Records from a data collection:
────────────────
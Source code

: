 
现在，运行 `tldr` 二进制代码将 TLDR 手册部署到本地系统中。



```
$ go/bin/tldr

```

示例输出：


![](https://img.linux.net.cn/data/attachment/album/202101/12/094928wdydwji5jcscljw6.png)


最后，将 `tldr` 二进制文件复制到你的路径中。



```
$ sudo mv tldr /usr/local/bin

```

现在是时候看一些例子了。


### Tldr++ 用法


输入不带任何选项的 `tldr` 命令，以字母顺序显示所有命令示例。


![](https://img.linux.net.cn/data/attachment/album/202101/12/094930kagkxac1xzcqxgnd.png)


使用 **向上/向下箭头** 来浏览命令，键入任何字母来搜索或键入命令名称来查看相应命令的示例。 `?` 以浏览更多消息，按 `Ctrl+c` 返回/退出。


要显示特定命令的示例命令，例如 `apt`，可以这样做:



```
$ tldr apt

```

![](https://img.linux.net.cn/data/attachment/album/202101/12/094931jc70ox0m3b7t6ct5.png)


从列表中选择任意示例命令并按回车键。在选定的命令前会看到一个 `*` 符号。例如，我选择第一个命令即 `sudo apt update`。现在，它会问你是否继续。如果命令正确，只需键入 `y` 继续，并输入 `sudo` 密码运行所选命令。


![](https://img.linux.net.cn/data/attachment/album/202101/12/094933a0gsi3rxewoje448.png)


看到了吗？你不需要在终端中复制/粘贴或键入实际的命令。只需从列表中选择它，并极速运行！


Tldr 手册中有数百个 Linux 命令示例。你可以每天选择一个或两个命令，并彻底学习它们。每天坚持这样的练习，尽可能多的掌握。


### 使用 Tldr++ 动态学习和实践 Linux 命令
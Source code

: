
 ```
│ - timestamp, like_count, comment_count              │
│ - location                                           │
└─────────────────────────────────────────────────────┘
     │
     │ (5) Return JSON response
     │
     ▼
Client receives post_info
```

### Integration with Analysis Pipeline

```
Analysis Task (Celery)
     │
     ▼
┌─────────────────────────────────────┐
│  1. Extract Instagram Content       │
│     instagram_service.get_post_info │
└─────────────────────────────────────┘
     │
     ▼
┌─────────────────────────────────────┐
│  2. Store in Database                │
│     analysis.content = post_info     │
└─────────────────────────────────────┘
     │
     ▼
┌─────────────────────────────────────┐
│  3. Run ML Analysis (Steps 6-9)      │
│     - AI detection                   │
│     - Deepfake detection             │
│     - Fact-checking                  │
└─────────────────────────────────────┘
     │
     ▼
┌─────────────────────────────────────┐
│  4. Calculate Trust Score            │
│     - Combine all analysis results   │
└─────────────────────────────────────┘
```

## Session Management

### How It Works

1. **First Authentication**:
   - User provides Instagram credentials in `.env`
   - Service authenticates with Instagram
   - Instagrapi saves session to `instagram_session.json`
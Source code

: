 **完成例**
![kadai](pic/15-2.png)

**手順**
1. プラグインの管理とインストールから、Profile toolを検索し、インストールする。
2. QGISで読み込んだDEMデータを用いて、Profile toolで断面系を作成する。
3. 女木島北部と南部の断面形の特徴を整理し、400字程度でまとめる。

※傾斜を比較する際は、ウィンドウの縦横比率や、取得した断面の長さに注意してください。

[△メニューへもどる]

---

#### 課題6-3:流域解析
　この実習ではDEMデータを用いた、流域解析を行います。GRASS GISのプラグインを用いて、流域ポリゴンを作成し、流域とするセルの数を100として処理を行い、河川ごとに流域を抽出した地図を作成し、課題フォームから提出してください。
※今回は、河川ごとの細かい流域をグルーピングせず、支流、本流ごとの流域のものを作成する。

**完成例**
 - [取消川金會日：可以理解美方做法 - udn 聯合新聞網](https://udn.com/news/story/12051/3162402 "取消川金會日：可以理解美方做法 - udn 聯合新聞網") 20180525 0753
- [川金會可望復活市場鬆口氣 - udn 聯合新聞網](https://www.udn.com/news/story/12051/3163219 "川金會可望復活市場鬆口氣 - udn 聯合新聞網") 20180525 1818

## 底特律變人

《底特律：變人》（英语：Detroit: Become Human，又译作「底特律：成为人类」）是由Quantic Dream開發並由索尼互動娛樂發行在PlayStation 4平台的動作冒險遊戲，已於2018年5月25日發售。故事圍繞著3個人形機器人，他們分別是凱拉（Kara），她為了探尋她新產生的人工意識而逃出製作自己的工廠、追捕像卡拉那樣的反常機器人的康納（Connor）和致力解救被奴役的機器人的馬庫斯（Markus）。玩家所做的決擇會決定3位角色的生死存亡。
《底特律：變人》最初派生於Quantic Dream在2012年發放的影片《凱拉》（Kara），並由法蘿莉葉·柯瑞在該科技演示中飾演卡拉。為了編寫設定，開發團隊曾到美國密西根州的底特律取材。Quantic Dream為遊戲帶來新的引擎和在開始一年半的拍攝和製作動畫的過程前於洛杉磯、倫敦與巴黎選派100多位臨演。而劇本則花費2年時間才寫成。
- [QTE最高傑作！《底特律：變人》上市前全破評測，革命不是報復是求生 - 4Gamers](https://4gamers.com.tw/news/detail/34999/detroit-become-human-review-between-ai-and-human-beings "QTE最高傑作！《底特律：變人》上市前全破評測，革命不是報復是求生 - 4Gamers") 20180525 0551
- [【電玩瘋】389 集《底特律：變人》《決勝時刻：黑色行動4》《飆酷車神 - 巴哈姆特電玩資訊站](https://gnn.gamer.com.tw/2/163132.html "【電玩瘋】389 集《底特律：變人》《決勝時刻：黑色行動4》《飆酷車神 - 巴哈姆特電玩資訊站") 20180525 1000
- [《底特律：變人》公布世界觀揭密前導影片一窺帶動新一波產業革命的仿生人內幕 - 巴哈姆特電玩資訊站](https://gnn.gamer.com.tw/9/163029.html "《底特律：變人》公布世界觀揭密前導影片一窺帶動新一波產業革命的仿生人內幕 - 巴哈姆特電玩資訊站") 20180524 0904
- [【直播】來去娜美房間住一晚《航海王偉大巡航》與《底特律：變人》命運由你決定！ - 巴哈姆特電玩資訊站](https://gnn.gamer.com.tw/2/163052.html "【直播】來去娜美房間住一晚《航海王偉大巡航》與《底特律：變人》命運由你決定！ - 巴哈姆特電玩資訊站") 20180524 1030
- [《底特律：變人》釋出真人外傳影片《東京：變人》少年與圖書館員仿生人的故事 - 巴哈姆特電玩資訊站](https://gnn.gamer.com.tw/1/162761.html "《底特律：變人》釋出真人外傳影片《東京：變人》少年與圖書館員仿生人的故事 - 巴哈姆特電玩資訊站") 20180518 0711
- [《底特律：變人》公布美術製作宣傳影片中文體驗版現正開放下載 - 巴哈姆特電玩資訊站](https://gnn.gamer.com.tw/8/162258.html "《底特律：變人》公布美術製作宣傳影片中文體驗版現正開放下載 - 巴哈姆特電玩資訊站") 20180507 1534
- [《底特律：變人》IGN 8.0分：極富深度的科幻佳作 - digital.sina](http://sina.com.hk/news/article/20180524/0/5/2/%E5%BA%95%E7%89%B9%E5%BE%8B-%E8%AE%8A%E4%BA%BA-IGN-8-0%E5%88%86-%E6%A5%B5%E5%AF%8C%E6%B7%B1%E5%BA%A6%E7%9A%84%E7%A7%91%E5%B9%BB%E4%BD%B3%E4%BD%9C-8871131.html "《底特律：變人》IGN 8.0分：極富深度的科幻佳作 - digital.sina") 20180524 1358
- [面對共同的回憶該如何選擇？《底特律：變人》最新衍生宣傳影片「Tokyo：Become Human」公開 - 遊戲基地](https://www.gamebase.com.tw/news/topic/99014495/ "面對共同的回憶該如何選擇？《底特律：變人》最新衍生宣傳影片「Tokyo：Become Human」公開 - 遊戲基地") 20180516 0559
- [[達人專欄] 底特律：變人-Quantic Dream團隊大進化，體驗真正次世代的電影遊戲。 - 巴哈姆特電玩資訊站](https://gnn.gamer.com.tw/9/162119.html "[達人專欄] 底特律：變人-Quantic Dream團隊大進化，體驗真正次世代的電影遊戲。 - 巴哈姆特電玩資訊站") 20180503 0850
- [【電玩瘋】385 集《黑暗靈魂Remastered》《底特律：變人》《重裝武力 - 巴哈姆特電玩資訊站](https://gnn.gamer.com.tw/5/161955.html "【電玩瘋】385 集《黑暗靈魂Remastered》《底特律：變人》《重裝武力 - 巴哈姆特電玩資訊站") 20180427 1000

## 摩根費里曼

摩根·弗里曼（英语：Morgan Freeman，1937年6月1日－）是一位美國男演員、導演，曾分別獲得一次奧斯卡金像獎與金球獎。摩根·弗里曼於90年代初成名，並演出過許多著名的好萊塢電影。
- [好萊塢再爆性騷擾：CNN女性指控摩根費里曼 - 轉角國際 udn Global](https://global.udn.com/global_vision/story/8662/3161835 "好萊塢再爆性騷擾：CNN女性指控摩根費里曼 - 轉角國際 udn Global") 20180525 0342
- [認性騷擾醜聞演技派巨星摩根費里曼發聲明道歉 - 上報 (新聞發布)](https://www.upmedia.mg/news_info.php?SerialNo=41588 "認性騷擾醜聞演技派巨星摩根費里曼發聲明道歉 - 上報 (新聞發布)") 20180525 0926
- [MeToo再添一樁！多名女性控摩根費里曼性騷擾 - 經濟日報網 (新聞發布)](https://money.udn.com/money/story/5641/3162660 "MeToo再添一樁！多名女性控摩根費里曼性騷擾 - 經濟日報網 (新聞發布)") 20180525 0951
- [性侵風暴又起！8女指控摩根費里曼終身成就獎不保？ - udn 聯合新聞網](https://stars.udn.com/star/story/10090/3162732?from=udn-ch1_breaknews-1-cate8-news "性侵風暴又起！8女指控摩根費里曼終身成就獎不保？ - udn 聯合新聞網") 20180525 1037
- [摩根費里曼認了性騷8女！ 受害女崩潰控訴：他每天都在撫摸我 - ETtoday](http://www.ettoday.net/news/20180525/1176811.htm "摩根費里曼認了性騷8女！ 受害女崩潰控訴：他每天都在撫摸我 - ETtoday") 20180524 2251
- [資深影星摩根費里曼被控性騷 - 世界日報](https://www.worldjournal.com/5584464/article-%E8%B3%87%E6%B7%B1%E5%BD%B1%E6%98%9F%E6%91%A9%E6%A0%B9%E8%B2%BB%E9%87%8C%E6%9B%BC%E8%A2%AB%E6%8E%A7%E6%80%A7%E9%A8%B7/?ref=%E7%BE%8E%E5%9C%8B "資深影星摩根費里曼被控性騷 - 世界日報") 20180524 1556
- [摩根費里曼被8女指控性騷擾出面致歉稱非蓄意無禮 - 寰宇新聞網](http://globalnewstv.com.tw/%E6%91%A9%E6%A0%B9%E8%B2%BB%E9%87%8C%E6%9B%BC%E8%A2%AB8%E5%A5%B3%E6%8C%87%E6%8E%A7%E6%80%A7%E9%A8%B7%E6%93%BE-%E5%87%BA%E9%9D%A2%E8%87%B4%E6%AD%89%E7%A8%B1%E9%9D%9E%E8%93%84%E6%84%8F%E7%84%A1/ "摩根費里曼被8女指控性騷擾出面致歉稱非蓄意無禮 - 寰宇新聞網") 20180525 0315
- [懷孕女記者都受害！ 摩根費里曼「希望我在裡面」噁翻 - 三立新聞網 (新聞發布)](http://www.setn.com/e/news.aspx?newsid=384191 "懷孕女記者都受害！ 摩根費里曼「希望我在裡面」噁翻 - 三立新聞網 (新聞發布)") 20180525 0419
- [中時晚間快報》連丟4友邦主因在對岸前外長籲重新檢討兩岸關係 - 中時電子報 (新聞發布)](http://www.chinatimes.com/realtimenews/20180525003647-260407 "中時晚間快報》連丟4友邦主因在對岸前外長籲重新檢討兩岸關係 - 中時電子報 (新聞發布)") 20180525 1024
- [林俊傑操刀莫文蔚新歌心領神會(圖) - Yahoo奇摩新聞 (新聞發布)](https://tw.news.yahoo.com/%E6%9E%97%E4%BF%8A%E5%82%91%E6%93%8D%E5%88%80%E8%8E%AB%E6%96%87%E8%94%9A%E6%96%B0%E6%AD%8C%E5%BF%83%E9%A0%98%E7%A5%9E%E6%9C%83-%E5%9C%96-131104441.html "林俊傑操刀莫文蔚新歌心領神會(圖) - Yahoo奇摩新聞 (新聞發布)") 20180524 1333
────────────────
YOUR ASSIGNMENT »
Look through the data above. Find each line with the string "Profile" and copy it.

TASK ANSWER »
1. プラグインの管理とインストールから、Profile toolを検索し、インストールする。
2. QGISで読み込んだDEMデータを用いて、Profile toolで断面系を作成する。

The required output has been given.